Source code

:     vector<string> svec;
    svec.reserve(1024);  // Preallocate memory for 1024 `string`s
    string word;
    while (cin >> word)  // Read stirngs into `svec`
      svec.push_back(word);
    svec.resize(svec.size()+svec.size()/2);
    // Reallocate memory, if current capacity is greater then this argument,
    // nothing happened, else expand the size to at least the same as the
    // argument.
◆ ◆ ◆ ◆ ◆
## What the exercise asks
Repeat word for word the lines running from the line containing "Reallocate memory, if" to the end of the entries above, inclusive.

## Output of the task
    // Reallocate memory, if current capacity is greater then this argument,
    // nothing happened, else expand the size to at least the same as the
    // argument.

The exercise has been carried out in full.